Concept
The signac framework is designed to simplify the generation, storage, and analysis of multidimensional data sets associated with large-scale, file-based computational studies. The framework consists of three Python packages: signac (core) maintains a file-based database; signac-flow allows users to specify workflows and submit operations to scheduling systems; signac-dashboard runs a local webserver to browse a signac project.
Generally speaking, in signac, collections of parameter values are jobs and are stored in a flat directory structure. Every job contains both the metadata (constant parameters like temperature, volume) and data (measurements), and the metadata are hashed to create the job’s directory name. This means that all data is uniquely addressable from the associated metadata. Consequently, any computational work that requires you to manage files and execute workflows may benefit from an integration with signac. Typical examples include hyperparameter optimization for machine learning applications and high-throughput screening of material properties with various simulation methods.

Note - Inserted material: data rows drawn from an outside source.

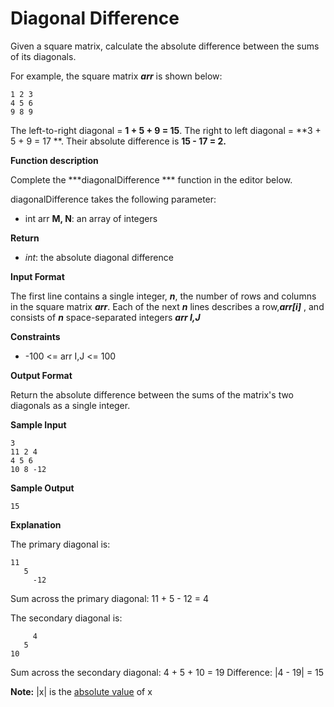 # 

# Diagonal Difference



Given a square matrix, calculate the absolute difference between the sums of its diagonals.  

For example, the square matrix ***arr*** is shown below:  

```
1 2 3
4 5 6
9 8 9  
```

The left-to-right diagonal = **1 + 5 + 9 = 15**.  The right to left diagonal = **3 + 5 + 9 = 17 **.  Their absolute difference is **15 - 17 = 2.**  

**Function description**

Complete the ***diagonalDifference *** function in the editor below.  

diagonalDifference takes the following parameter:  

- int arr **M, N**: an array of integers 

**Return**  

- *int*: the absolute diagonal difference  

**Input Format**

The first line contains a single integer, ***n***,  the number of rows and columns in the square matrix ***arr***. 
 Each of the next ***n*** lines describes a row,***arr[i]*** , and consists of ***n*** space-separated integers ***arr I,J***  

**Constraints**

- -100 <= arr I,J <= 100



**Output Format**

Return the absolute difference between the sums of the matrix's two diagonals as a single integer.

**Sample Input**

```
3
11 2 4
4 5 6
10 8 -12
```

**Sample Output**

```
15
```

**Explanation**

The primary diagonal is:  

```
11
   5
     -12
```

Sum across the primary diagonal: 11 + 5 - 12 = 4 

The secondary diagonal is:

```
     4
   5
10
```

Sum across the secondary diagonal: 4 + 5 + 10 = 19 
 Difference: |4 - 19| = 15

**Note:** |x| is the [absolute value](https://www.mathsisfun.com/numbers/absolute-value.html) of x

More specifically, the data model of signac assumes that the smallest unit to track is the parameter, which can take on different values, whether used as input for computer simulations or variables in an experiment. A set of parameters along with their values is a state point. This may specify the information needed to run code like a simulation, do a lab experiment, or specify model hyperparameters. The md5 hash of a state point uniquely defines a job, and all job data is stored in the corresponding job directory. The machinery of signac is designed to handle jobs in a flexible way.
With signac-flow, we define the process of generating and manipulating a specific data set as a sequence of operations on a job. Using this abstraction, signac can define workflows on an arbitrary signac project.